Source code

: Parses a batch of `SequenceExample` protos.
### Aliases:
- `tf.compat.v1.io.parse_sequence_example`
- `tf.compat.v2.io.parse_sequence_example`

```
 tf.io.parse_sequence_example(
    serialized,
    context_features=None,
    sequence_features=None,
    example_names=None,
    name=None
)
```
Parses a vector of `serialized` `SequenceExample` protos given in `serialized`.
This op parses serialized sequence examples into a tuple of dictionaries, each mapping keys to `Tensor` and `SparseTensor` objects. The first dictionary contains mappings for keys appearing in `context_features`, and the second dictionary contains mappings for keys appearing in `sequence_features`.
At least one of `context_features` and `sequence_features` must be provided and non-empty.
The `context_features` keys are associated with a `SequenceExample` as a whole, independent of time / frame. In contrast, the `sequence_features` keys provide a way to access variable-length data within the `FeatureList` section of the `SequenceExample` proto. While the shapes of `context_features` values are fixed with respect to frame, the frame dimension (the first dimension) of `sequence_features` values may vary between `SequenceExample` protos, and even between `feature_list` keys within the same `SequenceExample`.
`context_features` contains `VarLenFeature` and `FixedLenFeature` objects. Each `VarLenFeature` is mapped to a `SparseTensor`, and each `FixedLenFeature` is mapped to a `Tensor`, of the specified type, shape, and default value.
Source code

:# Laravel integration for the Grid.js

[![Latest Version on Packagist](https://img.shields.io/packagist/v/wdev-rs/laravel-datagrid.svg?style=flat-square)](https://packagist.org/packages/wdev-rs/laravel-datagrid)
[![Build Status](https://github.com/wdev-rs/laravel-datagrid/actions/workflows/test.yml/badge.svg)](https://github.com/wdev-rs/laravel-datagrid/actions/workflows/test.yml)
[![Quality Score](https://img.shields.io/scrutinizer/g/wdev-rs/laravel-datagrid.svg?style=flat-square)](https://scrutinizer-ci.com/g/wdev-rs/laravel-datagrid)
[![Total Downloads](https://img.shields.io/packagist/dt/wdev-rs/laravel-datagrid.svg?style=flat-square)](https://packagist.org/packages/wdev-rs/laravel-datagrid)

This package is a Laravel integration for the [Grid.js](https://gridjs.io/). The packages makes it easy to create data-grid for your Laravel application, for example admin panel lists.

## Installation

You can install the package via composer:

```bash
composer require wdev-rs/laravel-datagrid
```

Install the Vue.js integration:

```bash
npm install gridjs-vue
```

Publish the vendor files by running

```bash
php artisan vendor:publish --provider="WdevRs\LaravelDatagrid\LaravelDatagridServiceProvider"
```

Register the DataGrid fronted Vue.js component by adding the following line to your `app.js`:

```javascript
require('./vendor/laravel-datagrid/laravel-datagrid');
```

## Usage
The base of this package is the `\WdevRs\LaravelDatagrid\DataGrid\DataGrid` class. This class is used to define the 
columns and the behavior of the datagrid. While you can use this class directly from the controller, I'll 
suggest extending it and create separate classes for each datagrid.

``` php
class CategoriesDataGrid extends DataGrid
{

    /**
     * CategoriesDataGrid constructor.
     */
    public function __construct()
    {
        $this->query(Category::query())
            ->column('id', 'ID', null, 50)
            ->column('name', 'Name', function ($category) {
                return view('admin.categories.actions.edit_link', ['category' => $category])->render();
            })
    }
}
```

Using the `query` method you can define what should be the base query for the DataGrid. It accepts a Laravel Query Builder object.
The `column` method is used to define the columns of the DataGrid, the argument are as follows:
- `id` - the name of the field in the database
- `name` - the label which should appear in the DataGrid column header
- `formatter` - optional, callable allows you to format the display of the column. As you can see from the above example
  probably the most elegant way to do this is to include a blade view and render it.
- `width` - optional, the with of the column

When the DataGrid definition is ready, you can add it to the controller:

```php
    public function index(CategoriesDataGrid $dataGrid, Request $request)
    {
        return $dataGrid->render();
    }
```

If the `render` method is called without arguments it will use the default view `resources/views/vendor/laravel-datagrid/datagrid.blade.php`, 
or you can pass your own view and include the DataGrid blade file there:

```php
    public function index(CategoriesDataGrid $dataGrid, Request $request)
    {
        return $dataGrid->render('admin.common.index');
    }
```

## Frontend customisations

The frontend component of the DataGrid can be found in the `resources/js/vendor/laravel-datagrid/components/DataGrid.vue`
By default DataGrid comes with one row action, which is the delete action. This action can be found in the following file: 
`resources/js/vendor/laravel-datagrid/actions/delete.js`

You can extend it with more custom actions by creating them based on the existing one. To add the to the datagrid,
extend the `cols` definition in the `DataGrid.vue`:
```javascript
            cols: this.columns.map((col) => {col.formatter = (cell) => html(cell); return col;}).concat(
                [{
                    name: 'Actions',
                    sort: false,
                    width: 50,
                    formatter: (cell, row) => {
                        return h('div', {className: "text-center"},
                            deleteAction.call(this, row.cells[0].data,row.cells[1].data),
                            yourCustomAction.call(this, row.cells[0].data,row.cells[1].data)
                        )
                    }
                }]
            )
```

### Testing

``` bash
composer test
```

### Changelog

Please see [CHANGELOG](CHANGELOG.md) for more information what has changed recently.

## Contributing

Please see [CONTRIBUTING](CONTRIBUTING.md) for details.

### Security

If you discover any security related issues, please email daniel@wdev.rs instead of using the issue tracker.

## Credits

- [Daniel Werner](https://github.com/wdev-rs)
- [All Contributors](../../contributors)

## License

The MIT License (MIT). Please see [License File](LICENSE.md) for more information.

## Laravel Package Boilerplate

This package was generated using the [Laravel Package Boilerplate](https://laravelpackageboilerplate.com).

■ **What is needed**:
How many of the lines above include the string "following"? Give only the number.

■ **Task output**:
2